I just ran across this item at http://iowaoldpress.com/IA/Henry/1879/MAY.html :

"Elisha McMillan, of Pilot Grove [...] was born Feb. 19th, 1799, in York county, Penn., where he resided until 1829 when he moved to the Wabash Valley Ind. and engaged in merchandising and grazing for five years, then he moved near Primrose, Lee Co., Iowa, and engaged in farming and stock raising, which he continued with good success until 1866 when he moved to Mt. Pleasant Iowa and lived a retired life until the spring of 1874, when he removed to his late residence one mile south of Salem. In anti-slavery times he was an active worker in the cause often having many fugitives concealed on his premises at the same time. [...] He was a member of the Society of Friends [...]"
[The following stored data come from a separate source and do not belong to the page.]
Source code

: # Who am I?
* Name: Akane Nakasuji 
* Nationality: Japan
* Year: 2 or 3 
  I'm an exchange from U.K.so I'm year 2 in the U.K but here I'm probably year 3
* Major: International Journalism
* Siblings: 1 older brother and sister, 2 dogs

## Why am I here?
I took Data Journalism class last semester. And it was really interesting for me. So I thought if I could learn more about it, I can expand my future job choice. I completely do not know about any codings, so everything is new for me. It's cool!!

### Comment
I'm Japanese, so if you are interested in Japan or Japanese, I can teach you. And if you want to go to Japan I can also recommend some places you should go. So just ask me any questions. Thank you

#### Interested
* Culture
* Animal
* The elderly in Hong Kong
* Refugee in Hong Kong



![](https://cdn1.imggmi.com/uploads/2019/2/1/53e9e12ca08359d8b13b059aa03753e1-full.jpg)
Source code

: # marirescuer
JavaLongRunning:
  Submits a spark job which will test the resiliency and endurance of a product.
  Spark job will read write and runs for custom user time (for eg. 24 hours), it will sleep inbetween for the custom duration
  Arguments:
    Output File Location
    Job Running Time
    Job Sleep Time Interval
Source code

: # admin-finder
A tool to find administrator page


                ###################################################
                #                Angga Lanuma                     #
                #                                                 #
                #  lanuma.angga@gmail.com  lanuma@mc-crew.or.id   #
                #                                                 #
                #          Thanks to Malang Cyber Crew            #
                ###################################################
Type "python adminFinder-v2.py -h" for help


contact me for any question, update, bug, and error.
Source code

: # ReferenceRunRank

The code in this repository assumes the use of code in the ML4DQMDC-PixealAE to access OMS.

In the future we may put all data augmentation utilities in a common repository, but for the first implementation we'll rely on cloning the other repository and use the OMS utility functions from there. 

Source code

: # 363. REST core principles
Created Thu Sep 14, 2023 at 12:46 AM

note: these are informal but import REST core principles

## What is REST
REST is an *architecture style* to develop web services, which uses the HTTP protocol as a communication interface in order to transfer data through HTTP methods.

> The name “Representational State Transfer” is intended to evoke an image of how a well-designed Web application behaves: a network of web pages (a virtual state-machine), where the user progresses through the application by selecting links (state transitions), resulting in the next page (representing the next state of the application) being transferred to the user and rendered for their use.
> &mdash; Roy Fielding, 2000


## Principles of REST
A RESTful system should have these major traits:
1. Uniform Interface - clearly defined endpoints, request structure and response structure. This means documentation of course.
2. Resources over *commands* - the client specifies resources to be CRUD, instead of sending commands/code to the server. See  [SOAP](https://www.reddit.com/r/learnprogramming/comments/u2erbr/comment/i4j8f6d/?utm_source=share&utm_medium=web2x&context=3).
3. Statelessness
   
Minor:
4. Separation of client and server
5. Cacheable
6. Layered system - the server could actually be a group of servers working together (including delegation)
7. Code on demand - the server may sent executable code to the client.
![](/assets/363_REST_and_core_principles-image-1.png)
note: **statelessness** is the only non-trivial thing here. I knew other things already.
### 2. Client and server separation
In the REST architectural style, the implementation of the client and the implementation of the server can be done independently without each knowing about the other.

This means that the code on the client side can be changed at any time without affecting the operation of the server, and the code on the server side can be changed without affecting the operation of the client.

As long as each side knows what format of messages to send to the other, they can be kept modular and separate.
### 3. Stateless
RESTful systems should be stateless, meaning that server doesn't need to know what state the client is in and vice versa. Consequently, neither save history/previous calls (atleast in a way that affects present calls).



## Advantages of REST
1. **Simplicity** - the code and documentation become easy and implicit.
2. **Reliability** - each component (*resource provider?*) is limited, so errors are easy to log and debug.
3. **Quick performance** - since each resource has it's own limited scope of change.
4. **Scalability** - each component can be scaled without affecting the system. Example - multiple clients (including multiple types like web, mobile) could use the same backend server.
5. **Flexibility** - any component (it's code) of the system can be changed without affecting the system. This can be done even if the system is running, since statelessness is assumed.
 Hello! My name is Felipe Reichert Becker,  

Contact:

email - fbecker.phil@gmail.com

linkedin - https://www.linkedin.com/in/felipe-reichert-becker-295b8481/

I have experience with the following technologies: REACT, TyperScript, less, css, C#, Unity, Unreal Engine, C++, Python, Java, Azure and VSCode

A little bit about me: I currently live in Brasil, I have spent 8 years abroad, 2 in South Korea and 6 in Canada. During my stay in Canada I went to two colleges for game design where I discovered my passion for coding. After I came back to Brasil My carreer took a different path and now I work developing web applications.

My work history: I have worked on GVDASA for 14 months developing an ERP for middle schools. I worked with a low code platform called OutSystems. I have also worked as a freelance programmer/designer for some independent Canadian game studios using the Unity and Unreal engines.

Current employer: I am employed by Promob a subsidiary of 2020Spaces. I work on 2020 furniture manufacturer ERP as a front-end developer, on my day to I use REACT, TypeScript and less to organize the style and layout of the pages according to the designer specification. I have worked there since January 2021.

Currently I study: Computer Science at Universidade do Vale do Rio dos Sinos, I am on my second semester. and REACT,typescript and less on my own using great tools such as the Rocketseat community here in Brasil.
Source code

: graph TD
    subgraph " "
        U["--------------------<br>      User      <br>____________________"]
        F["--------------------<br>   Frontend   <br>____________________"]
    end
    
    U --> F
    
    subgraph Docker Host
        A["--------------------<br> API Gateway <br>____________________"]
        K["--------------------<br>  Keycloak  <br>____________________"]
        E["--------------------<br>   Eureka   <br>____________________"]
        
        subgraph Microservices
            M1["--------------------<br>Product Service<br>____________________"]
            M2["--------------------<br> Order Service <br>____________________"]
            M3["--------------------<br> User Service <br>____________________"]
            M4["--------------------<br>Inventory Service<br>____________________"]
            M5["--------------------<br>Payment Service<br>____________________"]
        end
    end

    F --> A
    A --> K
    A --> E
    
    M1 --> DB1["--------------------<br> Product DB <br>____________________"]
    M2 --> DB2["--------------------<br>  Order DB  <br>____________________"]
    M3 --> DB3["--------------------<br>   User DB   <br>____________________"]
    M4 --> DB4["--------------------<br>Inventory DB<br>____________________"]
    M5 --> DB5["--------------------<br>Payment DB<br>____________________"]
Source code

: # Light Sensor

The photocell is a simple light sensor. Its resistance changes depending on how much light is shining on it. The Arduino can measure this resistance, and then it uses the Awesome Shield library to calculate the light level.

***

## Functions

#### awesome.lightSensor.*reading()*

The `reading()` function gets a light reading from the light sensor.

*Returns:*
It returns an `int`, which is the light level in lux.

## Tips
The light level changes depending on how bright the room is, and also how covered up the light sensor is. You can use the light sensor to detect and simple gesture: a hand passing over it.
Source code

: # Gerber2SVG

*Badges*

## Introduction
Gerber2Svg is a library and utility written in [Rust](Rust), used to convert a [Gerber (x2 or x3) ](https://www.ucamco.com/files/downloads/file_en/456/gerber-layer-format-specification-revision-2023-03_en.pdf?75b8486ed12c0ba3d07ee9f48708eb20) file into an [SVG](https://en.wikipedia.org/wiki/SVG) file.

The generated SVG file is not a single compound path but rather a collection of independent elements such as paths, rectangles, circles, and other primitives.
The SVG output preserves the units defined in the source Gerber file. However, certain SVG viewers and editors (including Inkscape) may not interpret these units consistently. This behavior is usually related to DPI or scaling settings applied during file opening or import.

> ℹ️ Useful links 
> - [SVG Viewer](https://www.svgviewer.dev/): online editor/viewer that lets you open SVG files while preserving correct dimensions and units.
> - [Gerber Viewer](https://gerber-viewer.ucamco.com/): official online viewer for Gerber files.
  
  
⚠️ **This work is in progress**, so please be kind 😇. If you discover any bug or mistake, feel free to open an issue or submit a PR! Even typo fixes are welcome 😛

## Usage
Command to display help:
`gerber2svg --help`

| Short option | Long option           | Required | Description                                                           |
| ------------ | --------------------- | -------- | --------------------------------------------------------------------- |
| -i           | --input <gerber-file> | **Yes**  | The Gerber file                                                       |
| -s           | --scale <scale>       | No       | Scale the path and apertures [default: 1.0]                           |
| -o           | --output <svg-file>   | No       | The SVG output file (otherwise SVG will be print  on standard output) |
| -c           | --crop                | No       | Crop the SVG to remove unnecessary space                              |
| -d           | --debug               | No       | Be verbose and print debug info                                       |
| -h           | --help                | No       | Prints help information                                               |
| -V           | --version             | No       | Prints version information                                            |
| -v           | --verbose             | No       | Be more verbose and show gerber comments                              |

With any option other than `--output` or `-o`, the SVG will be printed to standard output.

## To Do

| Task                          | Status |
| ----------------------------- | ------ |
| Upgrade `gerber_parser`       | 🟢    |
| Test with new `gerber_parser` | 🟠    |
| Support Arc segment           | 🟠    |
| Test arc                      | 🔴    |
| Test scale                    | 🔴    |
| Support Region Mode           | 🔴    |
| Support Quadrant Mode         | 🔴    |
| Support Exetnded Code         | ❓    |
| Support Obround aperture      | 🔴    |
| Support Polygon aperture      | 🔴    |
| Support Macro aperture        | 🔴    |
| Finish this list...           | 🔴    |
It's about halfway down the long page of text, under the heading:
A SAD ACCIDENT
Death of Eli McMillan
Caused by a Kick from a Horse

Is more of the story of Elisha McMillan told elsewhere?

Please send me other obscure snippets you run across. No clue too small!

Dan

Wednesday, March 7, 2007

John Brown's Last Trip Across Iowa

John Brown's early-1859 last trip across Iowa is the only Iowa story told by Fergus Bordewich in his 2005 book Bound for Canaan: The Underground Railroad and the War for the Soul of America.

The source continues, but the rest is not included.